◆ WHAT YOU SHOULD DO: Could you retype every entry below exactly as written?

(Source texts of formatted documents)
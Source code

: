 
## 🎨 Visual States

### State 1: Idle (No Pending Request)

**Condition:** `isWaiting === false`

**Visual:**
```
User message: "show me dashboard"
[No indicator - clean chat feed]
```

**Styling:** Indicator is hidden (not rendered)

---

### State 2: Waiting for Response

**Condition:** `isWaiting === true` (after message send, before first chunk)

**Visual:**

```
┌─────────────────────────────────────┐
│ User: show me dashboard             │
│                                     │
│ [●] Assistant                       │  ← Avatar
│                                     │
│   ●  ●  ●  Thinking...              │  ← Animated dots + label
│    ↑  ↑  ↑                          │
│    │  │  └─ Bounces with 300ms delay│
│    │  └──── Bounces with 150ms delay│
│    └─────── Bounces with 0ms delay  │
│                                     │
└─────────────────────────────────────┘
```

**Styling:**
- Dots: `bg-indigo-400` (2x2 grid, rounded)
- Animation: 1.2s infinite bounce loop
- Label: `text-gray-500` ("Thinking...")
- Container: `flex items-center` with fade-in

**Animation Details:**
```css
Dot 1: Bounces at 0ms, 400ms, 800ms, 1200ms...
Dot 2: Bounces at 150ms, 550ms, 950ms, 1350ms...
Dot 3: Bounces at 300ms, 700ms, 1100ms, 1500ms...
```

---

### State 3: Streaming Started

◆ YOUR SOLUTION:
Source code

: 
## 🎨 Visual States

### State 1: Idle (No Pending Request)

**Condition:** `isWaiting === false`

**Visual:**
```
User message: "show me dashboard"
[No indicator - clean chat feed]
```

**Styling:** Indicator is hidden (not rendered)

---

### State 2: Waiting for Response

**Condition:** `isWaiting === true` (after message send, before first chunk)

**Visual:**

```
┌─────────────────────────────────────┐
│ User: show me dashboard             │
│                                     │
│ [●] Assistant                       │  ← Avatar
│                                     │
│   ●  ●  ●  Thinking...              │  ← Animated dots + label
│    ↑  ↑  ↑                          │
│    │  │  └─ Bounces with 300ms delay│
│    │  └──── Bounces with 150ms delay│
│    └─────── Bounces with 0ms delay  │
│                                     │
└─────────────────────────────────────┘
```

**Styling:**
- Dots: `bg-indigo-400` (2x2 grid, rounded)
- Animation: 1.2s infinite bounce loop
- Label: `text-gray-500` ("Thinking...")
- Container: `flex items-center` with fade-in

**Animation Details:**
```css
Dot 1: Bounces at 0ms, 400ms, 800ms, 1200ms...
Dot 2: Bounces at 150ms, 550ms, 950ms, 1350ms...
Dot 3: Bounces at 300ms, 700ms, 1100ms, 1500ms...
```

---

### State 3: Streaming Started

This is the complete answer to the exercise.